While the recent rains are certainly welcome and will help finish the crop, it further delays the soybean harvest. This season’s crop was planted late in many regions following an extremely dry start to the sowing season and had already delayed the commencement of harvest by around two weeks. The poor planting conditions and staggered germination have also led to varying levels of crop maturity within paddocks making harvest difficult.

Harvest is underway in Mato Grosso, but it is not at full pace as yet. As of late last week, estimates put the state’s harvest progress at just 5 per cent versus 27 per cent at the same time last year. The rain in the south is expected to delay the commencement of harvest in those states by at least two weeks.

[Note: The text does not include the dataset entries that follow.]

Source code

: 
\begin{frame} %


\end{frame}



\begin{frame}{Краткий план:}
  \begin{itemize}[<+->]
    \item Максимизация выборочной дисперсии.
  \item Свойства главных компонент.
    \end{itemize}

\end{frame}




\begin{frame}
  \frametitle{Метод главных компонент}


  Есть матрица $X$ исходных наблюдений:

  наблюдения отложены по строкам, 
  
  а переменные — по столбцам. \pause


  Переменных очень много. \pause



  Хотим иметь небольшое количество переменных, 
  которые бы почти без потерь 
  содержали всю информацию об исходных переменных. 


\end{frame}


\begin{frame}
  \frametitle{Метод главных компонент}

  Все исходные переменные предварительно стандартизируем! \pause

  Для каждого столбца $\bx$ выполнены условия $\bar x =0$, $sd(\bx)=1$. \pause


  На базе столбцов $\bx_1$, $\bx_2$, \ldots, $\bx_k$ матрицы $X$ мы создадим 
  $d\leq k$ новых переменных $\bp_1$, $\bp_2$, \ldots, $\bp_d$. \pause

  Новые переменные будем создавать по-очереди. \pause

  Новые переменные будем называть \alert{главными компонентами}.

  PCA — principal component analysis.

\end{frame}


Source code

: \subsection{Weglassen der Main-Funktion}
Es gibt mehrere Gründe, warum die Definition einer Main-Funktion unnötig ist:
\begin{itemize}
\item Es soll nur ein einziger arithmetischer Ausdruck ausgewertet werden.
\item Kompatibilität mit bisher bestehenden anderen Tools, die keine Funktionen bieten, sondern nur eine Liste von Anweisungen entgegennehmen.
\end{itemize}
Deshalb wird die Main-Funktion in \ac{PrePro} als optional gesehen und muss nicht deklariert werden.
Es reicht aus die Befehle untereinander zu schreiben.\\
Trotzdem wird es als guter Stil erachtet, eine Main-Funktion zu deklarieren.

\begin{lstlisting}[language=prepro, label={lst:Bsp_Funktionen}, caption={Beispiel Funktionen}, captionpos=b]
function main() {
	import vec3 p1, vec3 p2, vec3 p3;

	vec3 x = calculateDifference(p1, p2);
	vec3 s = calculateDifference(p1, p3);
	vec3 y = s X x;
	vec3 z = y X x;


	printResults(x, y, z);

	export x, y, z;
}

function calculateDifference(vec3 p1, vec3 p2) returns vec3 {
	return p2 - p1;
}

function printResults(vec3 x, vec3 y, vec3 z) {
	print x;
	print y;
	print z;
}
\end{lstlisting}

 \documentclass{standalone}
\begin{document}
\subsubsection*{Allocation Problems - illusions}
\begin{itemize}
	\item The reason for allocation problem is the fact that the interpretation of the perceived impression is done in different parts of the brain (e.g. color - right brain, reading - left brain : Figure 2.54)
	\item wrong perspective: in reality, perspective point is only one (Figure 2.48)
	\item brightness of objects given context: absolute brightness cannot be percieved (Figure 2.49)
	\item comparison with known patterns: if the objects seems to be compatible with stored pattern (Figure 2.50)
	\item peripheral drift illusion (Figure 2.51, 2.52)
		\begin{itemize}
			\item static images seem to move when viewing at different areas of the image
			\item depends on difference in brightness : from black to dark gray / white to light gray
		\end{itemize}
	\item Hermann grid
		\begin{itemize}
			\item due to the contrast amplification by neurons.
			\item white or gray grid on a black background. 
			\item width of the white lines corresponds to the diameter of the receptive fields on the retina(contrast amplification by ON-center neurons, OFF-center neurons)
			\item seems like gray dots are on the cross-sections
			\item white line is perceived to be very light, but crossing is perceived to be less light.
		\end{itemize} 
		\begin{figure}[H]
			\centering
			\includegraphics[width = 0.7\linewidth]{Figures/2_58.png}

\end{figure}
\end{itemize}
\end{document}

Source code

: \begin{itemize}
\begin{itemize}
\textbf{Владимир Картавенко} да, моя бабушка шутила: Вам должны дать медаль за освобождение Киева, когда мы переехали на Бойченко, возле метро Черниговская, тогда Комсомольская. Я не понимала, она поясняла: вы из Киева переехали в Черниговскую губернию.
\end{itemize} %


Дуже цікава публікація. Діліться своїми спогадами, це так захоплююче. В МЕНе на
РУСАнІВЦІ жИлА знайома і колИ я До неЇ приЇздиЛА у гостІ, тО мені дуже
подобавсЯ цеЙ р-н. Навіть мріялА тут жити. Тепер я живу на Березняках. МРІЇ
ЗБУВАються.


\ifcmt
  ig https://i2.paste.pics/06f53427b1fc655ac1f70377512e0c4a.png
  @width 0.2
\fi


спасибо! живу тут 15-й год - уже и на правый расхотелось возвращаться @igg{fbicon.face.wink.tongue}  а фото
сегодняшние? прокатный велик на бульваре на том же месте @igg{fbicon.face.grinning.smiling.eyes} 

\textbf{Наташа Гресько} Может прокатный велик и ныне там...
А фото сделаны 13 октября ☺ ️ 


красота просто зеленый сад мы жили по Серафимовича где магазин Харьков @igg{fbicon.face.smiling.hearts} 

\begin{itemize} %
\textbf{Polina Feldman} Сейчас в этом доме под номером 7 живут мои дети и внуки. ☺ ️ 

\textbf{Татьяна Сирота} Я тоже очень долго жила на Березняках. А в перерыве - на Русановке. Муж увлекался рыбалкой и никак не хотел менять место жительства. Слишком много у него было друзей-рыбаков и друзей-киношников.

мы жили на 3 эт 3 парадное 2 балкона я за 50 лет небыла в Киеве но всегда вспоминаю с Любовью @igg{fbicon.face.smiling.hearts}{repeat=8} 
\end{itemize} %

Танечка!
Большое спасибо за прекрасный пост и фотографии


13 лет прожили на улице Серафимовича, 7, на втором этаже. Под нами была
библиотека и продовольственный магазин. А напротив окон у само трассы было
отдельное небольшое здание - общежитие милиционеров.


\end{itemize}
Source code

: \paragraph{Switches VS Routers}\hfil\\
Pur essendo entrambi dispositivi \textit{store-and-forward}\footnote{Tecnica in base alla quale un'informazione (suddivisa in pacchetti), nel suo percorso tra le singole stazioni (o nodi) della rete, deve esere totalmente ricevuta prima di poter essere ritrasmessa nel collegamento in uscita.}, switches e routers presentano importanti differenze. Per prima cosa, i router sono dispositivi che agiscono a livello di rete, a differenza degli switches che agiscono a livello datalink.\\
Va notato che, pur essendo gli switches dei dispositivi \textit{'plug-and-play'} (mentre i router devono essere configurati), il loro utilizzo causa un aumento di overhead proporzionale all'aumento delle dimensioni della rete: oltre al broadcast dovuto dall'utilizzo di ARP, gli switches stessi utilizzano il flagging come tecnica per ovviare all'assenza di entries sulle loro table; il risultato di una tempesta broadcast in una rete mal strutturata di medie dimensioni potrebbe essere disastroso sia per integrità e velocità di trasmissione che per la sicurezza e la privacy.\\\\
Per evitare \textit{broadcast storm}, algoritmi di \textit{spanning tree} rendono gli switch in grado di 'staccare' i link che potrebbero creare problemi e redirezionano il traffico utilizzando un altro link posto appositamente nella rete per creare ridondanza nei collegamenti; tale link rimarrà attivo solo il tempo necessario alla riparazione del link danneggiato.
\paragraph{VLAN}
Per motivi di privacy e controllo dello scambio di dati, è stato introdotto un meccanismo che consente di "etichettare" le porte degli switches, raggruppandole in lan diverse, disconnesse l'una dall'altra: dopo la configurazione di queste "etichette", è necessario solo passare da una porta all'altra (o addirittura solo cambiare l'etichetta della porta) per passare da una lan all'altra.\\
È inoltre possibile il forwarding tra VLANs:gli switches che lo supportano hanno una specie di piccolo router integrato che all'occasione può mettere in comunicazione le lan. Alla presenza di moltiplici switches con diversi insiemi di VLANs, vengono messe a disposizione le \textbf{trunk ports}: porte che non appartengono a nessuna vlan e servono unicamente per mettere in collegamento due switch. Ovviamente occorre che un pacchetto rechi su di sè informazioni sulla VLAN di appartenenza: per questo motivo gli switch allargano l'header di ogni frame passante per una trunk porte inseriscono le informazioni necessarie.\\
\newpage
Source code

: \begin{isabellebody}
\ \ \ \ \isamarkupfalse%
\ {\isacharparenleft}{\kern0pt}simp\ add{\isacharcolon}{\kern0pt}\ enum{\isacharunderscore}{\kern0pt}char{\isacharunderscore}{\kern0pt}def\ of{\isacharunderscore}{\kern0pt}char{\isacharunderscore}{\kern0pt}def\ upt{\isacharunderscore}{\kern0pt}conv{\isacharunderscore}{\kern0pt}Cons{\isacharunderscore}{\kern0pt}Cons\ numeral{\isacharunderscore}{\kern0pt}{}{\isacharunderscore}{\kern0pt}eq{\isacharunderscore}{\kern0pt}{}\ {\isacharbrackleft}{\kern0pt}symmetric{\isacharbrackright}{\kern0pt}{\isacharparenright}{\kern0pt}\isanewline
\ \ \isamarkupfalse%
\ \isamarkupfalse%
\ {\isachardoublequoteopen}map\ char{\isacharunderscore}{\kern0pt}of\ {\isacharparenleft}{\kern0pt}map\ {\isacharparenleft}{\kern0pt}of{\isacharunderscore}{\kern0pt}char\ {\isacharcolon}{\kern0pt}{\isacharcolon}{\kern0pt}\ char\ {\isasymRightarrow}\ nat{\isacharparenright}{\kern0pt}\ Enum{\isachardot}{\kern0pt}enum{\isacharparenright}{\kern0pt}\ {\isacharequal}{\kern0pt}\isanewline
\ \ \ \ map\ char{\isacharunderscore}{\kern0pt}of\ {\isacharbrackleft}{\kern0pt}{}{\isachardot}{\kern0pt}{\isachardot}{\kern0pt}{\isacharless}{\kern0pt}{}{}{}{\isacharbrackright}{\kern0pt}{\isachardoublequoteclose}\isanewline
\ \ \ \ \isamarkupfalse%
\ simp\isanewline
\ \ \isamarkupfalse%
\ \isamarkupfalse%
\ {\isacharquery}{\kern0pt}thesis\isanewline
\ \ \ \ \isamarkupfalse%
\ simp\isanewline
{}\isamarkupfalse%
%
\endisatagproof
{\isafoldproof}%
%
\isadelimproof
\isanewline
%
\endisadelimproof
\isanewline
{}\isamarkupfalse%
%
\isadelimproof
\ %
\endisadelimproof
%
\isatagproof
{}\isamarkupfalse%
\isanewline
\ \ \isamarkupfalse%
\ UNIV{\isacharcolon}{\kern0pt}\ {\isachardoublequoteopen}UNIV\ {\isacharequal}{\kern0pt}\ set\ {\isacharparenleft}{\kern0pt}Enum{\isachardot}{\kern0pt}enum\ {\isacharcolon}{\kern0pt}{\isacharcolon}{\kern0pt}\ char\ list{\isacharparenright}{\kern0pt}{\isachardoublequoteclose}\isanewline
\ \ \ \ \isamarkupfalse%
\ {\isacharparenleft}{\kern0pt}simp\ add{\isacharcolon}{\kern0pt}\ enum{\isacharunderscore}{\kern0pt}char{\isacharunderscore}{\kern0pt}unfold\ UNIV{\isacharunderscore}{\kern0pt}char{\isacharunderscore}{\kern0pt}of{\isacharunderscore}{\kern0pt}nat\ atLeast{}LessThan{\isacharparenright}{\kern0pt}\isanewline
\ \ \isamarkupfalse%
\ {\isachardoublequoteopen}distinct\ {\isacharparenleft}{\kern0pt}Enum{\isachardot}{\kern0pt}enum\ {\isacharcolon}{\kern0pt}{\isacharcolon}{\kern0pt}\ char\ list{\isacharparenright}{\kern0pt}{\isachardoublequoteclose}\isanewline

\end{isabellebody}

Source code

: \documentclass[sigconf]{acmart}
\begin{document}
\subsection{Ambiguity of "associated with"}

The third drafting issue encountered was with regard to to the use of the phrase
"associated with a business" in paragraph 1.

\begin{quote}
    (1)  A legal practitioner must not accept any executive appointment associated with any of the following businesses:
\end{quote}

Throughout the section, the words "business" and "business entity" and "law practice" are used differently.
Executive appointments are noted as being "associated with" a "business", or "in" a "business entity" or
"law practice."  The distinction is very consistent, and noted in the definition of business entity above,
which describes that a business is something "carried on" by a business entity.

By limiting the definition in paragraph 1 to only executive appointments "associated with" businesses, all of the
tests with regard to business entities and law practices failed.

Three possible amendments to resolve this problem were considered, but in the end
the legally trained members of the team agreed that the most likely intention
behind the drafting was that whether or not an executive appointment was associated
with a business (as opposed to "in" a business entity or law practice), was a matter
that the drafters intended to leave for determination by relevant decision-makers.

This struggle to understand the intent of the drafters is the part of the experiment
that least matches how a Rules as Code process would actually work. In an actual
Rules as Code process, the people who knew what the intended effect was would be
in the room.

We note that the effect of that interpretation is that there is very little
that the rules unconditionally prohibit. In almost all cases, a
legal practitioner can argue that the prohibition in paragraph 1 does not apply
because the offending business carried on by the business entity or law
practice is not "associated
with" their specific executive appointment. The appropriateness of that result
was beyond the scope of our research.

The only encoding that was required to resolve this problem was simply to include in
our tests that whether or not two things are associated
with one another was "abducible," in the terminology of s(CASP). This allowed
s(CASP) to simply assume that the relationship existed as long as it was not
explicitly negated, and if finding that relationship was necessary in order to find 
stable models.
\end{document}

With more rain on the forecast, the delays are expected to continue into February, raising concerns over export flows. Local analysts suggest that no more than 5 million metric tonne (MMT) was harvested by the end of January, less than half the stocks available for export at the same time in 2020. And the pace of harvest is not expected to normalise until late February or even early March.

As a result, the vessel line-up to load soybeans out of Brazilian ports has reportedly risen to almost 9MMT. This comes in a season where prices have been so attractive for the Brazilian farmers that they have forward sold around 60 per cent of their soybean crop ahead of harvest, 20 percentage points above the historical average for the period.

Maybe four vessels finished loading and sailed in January versus thirteen in 2020.  Exporters are concerned that the delays will now affect February shipments which typically total 5-6MMT. The sluggish start to harvest, and competing demand from domestic crushers, means that actual February shipments to China may fall short by as much as 2-3MMT. And there is already 1MMT that didn’t get shipped in January that will be pushed into February.

Whilst the demand will probably be recouped at the end of the Brazilian shipping season, the Chinese continue to buy US beans for February and March shipment due to delays. Further interruptions may push another round of bean sales to the US to make up for Brazil’s nearby export shortfall.

This only exacerbates the supply problems facing the US this summer. The bottom line is: the US is in real danger of running out of beans at the current sales pace and in all likelihood, will require imports to bridge the supply gap to their new crop. There is already talk in the trade that imports of Brazilian soybeans for June are getting very close to working at current values. An exciting space to watch!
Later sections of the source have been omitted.